::: EXTRACTED RECORDS

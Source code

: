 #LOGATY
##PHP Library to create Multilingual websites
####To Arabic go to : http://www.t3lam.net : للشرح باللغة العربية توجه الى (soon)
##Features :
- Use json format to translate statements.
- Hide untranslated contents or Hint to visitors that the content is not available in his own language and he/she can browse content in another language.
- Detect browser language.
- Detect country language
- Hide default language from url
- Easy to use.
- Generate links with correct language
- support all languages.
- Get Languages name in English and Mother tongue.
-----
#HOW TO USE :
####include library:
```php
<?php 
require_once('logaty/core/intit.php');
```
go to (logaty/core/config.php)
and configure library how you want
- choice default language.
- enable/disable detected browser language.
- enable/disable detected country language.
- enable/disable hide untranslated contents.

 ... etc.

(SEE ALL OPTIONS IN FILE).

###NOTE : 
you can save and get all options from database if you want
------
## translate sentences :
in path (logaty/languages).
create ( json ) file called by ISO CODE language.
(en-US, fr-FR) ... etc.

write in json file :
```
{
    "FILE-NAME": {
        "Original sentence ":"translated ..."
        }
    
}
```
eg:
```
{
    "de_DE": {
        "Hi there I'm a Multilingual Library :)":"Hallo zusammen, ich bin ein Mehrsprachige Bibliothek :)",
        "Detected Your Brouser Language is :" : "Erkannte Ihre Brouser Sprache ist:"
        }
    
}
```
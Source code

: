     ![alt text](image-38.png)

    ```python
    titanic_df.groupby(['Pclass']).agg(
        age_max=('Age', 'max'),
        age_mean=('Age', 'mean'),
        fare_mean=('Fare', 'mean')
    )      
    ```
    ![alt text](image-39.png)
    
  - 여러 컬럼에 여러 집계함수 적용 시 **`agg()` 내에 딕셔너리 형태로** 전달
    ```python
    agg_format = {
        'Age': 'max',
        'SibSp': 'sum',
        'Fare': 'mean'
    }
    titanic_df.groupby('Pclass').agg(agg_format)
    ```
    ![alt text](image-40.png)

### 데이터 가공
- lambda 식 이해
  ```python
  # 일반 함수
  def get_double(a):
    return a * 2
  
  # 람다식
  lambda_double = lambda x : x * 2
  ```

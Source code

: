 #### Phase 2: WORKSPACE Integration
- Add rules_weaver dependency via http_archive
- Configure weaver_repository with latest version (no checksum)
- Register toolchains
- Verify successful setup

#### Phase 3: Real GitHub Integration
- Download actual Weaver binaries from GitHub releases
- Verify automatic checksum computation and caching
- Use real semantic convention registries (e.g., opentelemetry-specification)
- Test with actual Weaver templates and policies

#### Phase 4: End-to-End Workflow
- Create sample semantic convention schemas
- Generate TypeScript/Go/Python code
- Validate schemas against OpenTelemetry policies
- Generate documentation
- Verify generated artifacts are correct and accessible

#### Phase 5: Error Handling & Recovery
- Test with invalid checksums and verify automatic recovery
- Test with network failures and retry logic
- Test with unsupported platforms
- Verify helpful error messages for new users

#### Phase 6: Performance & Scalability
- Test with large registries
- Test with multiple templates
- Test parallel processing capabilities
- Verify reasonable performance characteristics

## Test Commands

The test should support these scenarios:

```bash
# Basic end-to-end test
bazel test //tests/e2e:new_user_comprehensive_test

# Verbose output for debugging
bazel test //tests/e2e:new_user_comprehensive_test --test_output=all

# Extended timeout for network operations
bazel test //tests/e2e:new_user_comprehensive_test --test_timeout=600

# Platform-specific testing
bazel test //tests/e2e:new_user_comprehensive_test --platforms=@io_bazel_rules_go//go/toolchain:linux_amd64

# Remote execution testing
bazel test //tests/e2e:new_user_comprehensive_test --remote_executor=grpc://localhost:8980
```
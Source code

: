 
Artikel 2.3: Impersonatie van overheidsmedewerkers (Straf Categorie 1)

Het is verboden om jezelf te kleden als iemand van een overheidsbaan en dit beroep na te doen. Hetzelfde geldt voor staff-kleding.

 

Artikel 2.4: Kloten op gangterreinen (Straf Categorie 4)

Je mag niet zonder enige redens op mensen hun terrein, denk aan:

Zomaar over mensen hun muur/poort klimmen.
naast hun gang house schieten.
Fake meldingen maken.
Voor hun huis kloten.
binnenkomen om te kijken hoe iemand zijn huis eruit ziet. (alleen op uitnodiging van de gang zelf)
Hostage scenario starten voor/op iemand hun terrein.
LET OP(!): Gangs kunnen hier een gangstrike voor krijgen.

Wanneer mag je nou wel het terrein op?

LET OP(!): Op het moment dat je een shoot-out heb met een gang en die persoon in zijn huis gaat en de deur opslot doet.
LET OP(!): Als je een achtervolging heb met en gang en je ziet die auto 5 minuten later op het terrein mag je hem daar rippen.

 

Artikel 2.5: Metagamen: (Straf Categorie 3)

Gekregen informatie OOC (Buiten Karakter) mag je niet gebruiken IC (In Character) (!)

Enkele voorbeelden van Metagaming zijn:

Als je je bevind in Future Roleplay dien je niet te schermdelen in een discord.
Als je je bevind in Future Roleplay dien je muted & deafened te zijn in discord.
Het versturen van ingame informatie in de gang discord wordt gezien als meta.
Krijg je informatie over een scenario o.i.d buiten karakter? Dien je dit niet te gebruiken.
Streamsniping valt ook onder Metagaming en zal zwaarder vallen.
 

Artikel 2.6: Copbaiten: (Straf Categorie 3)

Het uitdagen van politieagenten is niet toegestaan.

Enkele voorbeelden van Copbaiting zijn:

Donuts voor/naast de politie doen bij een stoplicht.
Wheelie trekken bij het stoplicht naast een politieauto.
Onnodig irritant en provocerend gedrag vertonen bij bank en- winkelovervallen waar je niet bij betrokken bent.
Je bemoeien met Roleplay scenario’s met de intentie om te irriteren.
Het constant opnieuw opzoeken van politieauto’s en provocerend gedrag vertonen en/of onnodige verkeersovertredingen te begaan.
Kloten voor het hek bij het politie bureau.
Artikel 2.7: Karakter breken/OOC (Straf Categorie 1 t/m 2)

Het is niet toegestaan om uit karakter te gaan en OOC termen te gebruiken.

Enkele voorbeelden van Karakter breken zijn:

::::::

- **ACTIVITY**
Begin with the first line of the data above and, please, print each line exactly until you have printed the line containing "- Easy to use."; print nothing else.

- **RESPONSE TO THE TASK**
Source code

: #LOGATY
##PHP Library to create Multilingual websites
####To Arabic go to : http://www.t3lam.net : للشرح باللغة العربية توجه الى (soon)
##Features :
- Use json format to translate statements.
- Hide untranslated contents or Hint to visitors that the content is not available in his own language and he/she can browse content in another language.
- Detect browser language.
- Detect country language
- Hide default language from url
- Easy to use.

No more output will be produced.